- First year: 1997
- Years played: 1
- Best finish: 4th in group (1997, 2010)
- Most total wins: Irina Spîrlea (4–4)
- Most singles wins: Irina Spîrlea (2–2)
- Most doubles wins: Irina Spîrlea (2–2)
- Best doubles team: Cîrstea & Hănescu (1–0) Spîrlea & Pescariu (1–0)
- Most years played: Irina Spîrlea (2)

= Romania at the Hopman Cup =

Sporting event delegation

Romania is a nation that has competed at the Hopman Cup tennis tournament on three occasions, the first of which was at the 9th annual staging of the tournament in 1997, when they finished fourth in their group.
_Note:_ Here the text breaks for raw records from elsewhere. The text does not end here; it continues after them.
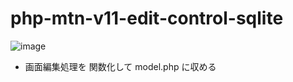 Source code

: # php-mtn-v11-edit-control-sqlite

![image](https://github.com/winofsql/php-mtn-v11-edit-control-sqlite/assets/1501327/8cb34bfe-4bcb-4d09-a4e0-7d5f350d9592)


- 画面編集処理を 関数化して model.php に収める

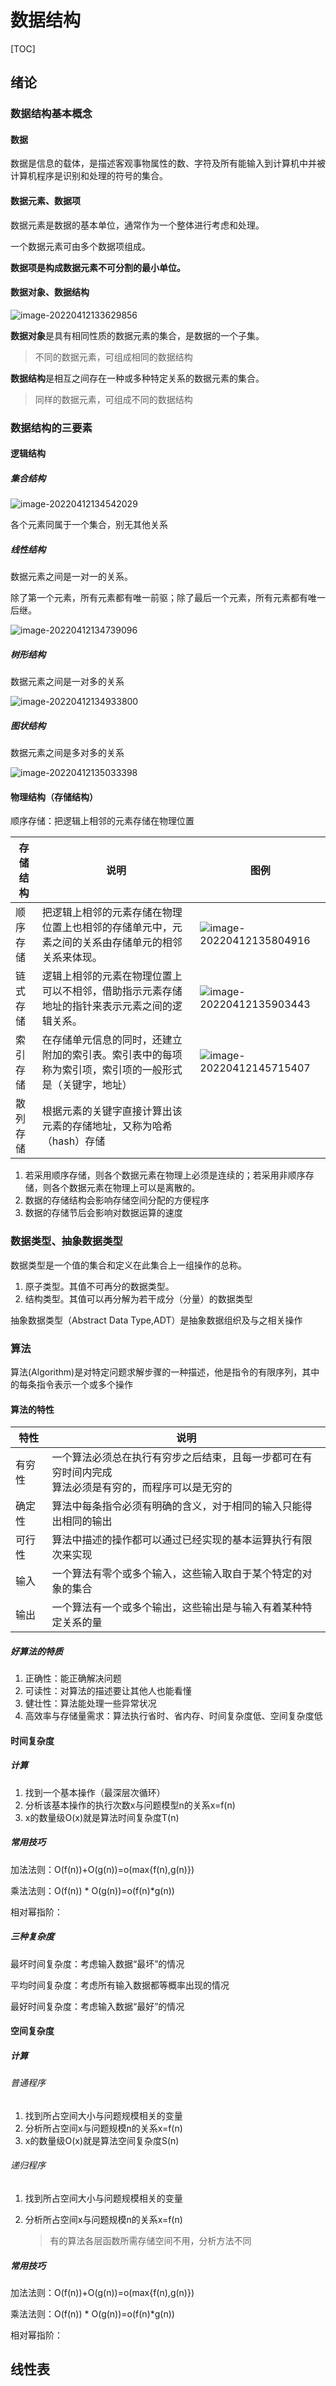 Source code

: # 数据结构

[TOC]

## 绪论

### 数据结构基本概念

#### 数据

数据是信息的载体，是描述客观事物属性的数、字符及所有能输入到计算机中并被计算机程序是识别和处理的符号的集合。

#### 数据元素、数据项

数据元素是数据的基本单位，通常作为一个整体进行考虑和处理。

一个数据元素可由多个数据项组成。

**数据项是构成数据元素不可分割的最小单位。**

#### 数据对象、数据结构

![image-20220412133629856](https://raw.githubusercontent.com/zhouwei1997/Notes/main/img/data%20structure/image-20220412133629856.png?token=ALPMKTZINHGTCBQB6DZCG2DCKUIBW)

**数据对象**是具有相同性质的数据元素的集合，是数据的一个子集。

> 不同的数据元素，可组成相同的数据结构

**数据结构**是相互之间存在一种或多种特定关系的数据元素的集合。

> 同样的数据元素，可组成不同的数据结构

### 数据结构的三要素

#### 逻辑结构

##### 集合结构

![image-20220412134542029](https://raw.githubusercontent.com/zhouwei1997/Notes/main/img/data%20structure/image-20220412134542029.png?token=ALPMKT2OYWUM4LE5IUDVBQDCKUJEI)

各个元素同属于一个集合，别无其他关系

##### 线性结构

数据元素之间是一对一的关系。

除了第一个元素，所有元素都有唯一前驱；除了最后一个元素，所有元素都有唯一后继。

![image-20220412134739096](https://raw.githubusercontent.com/zhouwei1997/Notes/main/img/data%20structure/image-20220412134739096.png?token=ALPMKTYSJ4ISDY7TJFLOEF3CKUJLQ)

##### 树形结构

数据元素之间是一对多的关系

![image-20220412134933800](https://raw.githubusercontent.com/zhouwei1997/Notes/main/img/data%20structure/image-20220412134933800.png?token=ALPMKT25RO5RWISGIQFOAVLCKUJSU)

##### 图状结构

数据元素之间是多对多的关系

![image-20220412135033398](https://raw.githubusercontent.com/zhouwei1997/Notes/main/img/data%20structure/image-20220412135033398.png?token=ALPMKT4INLCHOKPINEFSFH3CKUJWM)

#### 物理结构（存储结构）

顺序存储：把逻辑上相邻的元素存储在物理位置


| 存储结构 | 说明                                                                                                   | 图例                                                                                                                                                                      |
| ---------- | -------------------------------------------------------------------------------------------------------- | --------------------------------------------------------------------------------------------------------------------------------------------------------------------------- |
| 顺序存储 | 把逻辑上相邻的元素存储在物理位置上也相邻的存储单元中，元素之间的关系由存储单元的相邻关系来体现。       | ![image-20220412135804916](https://raw.githubusercontent.com/zhouwei1997/Notes/main/img/data%20structure/image-20220412135804916.png?token=ALPMKT2YIPXN2RSOSZSKEE3CKUKSS) |
| 链式存储 | 逻辑上相邻的元素在物理位置上可以不相邻，借助指示元素存储地址的指针来表示元素之间的逻辑关系。           | ![image-20220412135903443](https://raw.githubusercontent.com/zhouwei1997/Notes/main/img/data%20structure/image-20220412135903443.png?token=ALPMKTY5REAO53FCHQSZDV3CKUKWI) |
| 索引存储 | 在存储单元信息的同时，还建立附加的索引表。索引表中的每项称为索引项，索引项的一般形式是（关键字，地址） | ![image-20220412145715407](https://raw.githubusercontent.com/zhouwei1997/Notes/main/img/data%20structure/image-20220412145715407.png?token=ALPMKTY7Z7P5U7IINQW5NCDCKURQQ) |
| 散列存储 | 根据元素的关键字直接计算出该元素的存储地址，又称为哈希（hash）存储                                     |                                                                                                                                                                           |

1. 若采用顺序存储，则各个数据元素在物理上必须是连续的；若采用非顺序存储，则各个数据元素在物理上可以是离散的。
2. 数据的存储结构会影响存储空间分配的方便程序
3. 数据的存储节后会影响对数据运算的速度

### 数据类型、抽象数据类型

数据类型是一个值的集合和定义在此集合上一组操作的总称。

1. 原子类型。其值不可再分的数据类型。
2. 结构类型。其值可以再分解为若干成分（分量）的数据类型

抽象数据类型（Abstract Data Type,ADT）是抽象数据组织及与之相关操作

### 算法

算法(Algorithm)是对特定问题求解步骤的一种描述，他是指令的有限序列，其中的每条指令表示一个或多个操作

#### 算法的特性


| 特性   | 说明                                                                                                     |
| -------- | ---------------------------------------------------------------------------------------------------------- |
| 有穷性 | 一个算法必须总在执行有穷步之后结束，且每一步都可在有穷时间内完成<br>算法必须是有穷的，而程序可以是无穷的 |
| 确定性 | 算法中每条指令必须有明确的含义，对于相同的输入只能得出相同的输出                                         |
| 可行性 | 算法中描述的操作都可以通过已经实现的基本运算执行有限次来实现                                             |
| 输入   | 一个算法有零个或多个输入，这些输入取自于某个特定的对象的集合                                             |
| 输出   | 一个算法有一个或多个输出，这些输出是与输入有着某种特定关系的量                                           |

##### 好算法的特质

1. 正确性：能正确解决问题
2. 可读性：对算法的描述要让其他人也能看懂
3. 健壮性：算法能处理一些异常状况
4. 高效率与存储量需求：算法执行省时、省内存、时间复杂度低、空间复杂度低

#### 时间复杂度

##### 计算

1. 找到一个基本操作（最深层次循环）
2. 分析该基本操作的执行次数x与问题模型n的关系x=f(n)
3. x的数量级O(x)就是算法时间复杂度T(n)

##### 常用技巧

加法法则：O(f(n))+O(g(n))=o(max{f(n),g(n)})

乘法法则：O(f(n)) * O(g(n))=o(f(n)*g(n))

相对幂指阶：

##### 三种复杂度

最坏时间复杂度：考虑输入数据“最坏”的情况

平均时间复杂度：考虑所有输入数据都等概率出现的情况

最好时间复杂度：考虑输入数据“最好”的情况

#### 空间复杂度

##### 计算

###### 普通程序

1. 找到所占空间大小与问题规模相关的变量
2. 分析所占空间x与问题规模n的关系x=f(n)
3. x的数量级O(x)就是算法空间复杂度S(n)

###### 递归程序

1. 找到所占空间大小与问题规模相关的变量

2. 分析所占空间x与问题规模n的关系x=f(n)

    >有的算法各层函数所需存储空间不用，分析方法不同

##### 常用技巧

加法法则：O(f(n))+O(g(n))=o(max{f(n),g(n)})

乘法法则：O(f(n)) * O(g(n))=o(f(n)*g(n))

相对幂指阶：

## 线性表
They replicated this result in 2010 and to date they have not yet bettered it.

==Players==
This is a list of players who have played for Romania in the Hopman Cup.
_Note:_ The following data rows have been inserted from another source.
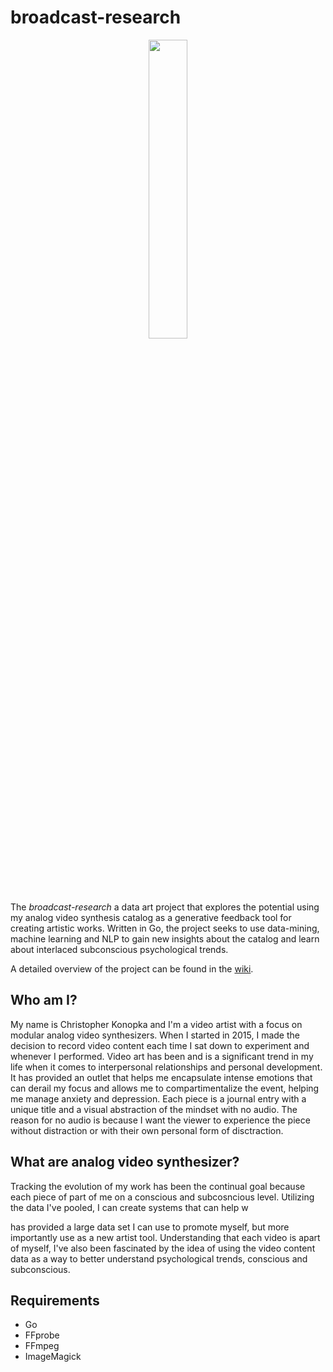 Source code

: # broadcast-research
<p align="center">
  <img width="35%" height="35%" src="https://i.ibb.co/6tvdjGg/IMG-0215.jpg"/>
</p>

The *broadcast-research* a data art project that explores the potential using my analog video synthesis catalog as a generative feedback tool for creating artistic works. Written in Go, the project seeks to use data-mining, machine learning and NLP to gain new insights about the catalog and learn about interlaced subconscious psychological trends. 

A detailed overview of the project can be found in the [wiki](https://github.com/cskonopka/broadcast-research/wiki).

## Who am I?
My name is Christopher Konopka and I'm a video artist with a focus on modular analog video synthesizers. When I started in 2015, I made the decision to record video content each time I sat down to experiment and whenever I performed. Video art has been and is a significant trend in my life when it comes to interpersonal relationships and personal development. It has provided an outlet that helps me encapsulate intense emotions that can derail my focus and allows me to compartimentalize the event, helping me manage anxiety and depression. Each piece is a journal entry with a unique title and a visual abstraction of the mindset with no audio. The reason for no audio is because I want the viewer to experience the piece without distraction or with their own personal form of disctraction. 

## What are analog video synthesizer?
Tracking the evolution of my work has been the continual goal because each piece of part of me on a conscious and subcosncious level. Utilizing the data I've pooled, I can create systems that can help w

has provided a large data set I can use to promote myself, but more importantly use as a new artist tool. Understanding that each video is apart of myself, I've also been fascinated by the idea of using the video content data as a way to better understand psychological trends, conscious and subconscious. 
## Requirements
* Go
* FFprobe
* FFmpeg
* ImageMagick

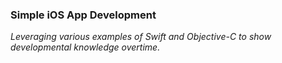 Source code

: ### Simple iOS App Development 

_Leveraging various examples of Swift and Objective-C to show developmental knowledge overtime._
| Name | Total W–L | Singles W–L | Doubles W–L | First year played | No. of years played |
|---|---|---|---|---|---|
| Sorana Cîrstea | 2–2 | 1–2 | 1–0 | 2010 | 1 |
| Victor Hănescu | 1–2 | 0–2 | 1–0 | 2010 | 1 |
| Dinu Pescariu | 1–1 | 0–1 | 1–0 | 1998 | 1 |
| Irina Spîrlea | 4–4 | 2–2 | 2–2 | 1997 | 2 |
| Adrian Voinea | 2–3 | 1–1 | 1–2 | 1997 | 1 |

==Results==

| Year | Competition | Location | Opponent | Score | Result |
| 1997 ^{1} | Round Robin | Burswood Dome, Perth | Switzerland | 1–2 | Lost |
| Round Robin | Burswood Dome, Perth | Germany | 3–0 | Won |
| Round Robin | Burswood Dome, Perth | South Africa | 1–2 | Lost |
| 1998 | Qualification Play-Off | Burswood Dome, Perth | Slovakia | 1–2 | Lost |
| 2010 ^{2} | Round Robin | Burswood Dome, Perth | Australia | 2–1 | Won |
| Round Robin | Burswood Dome, Perth | Spain | 0–3 | Lost |
| Round Robin | Burswood Dome, Perth | United States | 0–3 | Lost |

^{1} In the men's singles in the 1997 tie against Switzerland, the Swiss opponent Marc Rosset chose not to compete and conceded the point to Romania.

^{2} In the 2010 ties against Spain and the United States, Victor Hănescu was unable to compete due to injury, giving the each opposing nation a two-point advantage.